Cooking primarily for one person presents a unique set of problems. For one thing, I often divide ingredients in four-person recipes by four, so I can avoid wasting food that won't keep well as leftovers. A bigger issue is that of fresh produce: fresh fruits and vegetables go bad, as do cheeses and meats, and my taste for variety in my meals has caused me to throw away vegetables or blocks of cheese more than once.
This is an even bigger issue when dealing with organic produce, dairy, and bread, which is free from preservatives and additives that can add to the shelf life of these types of food. Living in New York, I shop a lot at the farmers market in the summers, where a lot of organic fresh food can be bought for low cost, often in quantities too large for me to eat alone.
Bread and meat can be stuck in the freezer, but things like berries, peaches, and cheeses don't hold up after being frozen. So how can I continue to buy the fresh food that I love without worrying about throwing that money into the garbage bin?
Answer: remove the air around the food. Scientists and foodies came up with this a long time ago when they first decided to vacuum-seal food. The problem with this method is that the devices used were often cumbersome, ugly beasts, totally impractical for a smaller kitchen. If you don't have room for a toaster, are you really going to have a place to store a gigantic food vacuum?

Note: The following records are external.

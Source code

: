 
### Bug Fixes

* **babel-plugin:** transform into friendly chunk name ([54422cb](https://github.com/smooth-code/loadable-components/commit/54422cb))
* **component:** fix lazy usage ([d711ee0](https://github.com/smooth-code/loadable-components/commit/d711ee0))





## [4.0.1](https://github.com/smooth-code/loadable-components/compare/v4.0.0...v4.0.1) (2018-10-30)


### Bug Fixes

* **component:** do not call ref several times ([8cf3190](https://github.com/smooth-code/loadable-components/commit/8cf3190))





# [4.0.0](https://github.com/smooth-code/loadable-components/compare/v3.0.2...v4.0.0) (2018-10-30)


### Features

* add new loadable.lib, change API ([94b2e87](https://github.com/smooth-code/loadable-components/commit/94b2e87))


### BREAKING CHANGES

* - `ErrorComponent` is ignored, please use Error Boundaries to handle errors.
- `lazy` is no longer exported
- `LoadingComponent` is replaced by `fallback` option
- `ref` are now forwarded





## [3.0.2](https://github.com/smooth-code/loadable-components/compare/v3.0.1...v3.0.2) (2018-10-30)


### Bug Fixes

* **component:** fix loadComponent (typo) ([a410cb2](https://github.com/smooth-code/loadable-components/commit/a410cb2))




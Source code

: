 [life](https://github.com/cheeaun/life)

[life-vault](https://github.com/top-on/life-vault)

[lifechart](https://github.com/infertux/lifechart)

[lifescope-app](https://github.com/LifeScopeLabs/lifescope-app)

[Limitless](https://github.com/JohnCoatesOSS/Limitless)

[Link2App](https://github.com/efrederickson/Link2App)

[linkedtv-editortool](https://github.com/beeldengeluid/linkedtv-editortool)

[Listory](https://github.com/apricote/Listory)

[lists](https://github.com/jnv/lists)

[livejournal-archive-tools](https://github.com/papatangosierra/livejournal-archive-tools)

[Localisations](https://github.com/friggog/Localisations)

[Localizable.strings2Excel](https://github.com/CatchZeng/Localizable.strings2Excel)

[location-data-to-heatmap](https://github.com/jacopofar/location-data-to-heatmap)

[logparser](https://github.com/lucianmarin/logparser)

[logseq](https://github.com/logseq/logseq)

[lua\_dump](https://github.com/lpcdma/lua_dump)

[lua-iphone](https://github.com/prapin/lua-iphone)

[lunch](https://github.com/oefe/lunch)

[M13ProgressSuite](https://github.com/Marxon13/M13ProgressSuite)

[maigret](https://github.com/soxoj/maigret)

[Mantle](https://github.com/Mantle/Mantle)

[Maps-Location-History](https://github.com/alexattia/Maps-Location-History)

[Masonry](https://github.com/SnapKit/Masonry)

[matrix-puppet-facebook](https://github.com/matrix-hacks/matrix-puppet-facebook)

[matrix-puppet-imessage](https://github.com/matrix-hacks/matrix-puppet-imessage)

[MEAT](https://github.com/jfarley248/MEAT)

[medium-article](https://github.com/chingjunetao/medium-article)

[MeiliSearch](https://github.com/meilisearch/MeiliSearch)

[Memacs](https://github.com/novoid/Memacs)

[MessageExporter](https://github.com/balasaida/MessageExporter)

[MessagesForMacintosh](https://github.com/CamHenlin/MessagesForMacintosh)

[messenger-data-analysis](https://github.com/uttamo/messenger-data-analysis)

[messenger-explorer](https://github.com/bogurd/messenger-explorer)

Thankfully, the Frisper Freshkeeper by Oliso combines the tried-and-true method with ease of use and clever packaging to come up with a sleeker, more updated version of the food vacuum. It uses Vac-Snap zipper-top bags instead of the more difficult sealed plastic bags previously required, meaning you can open your sealed bags of food without a knife or scissors.
It also comes in a smaller, more aesthetically pleasing shape, so you can keep it on your counter without being ashamed or in a cabinet without taking up too much space. It's also a lot cheaper than the bulky dinosaur models: you can get it for about $50 on Amazon.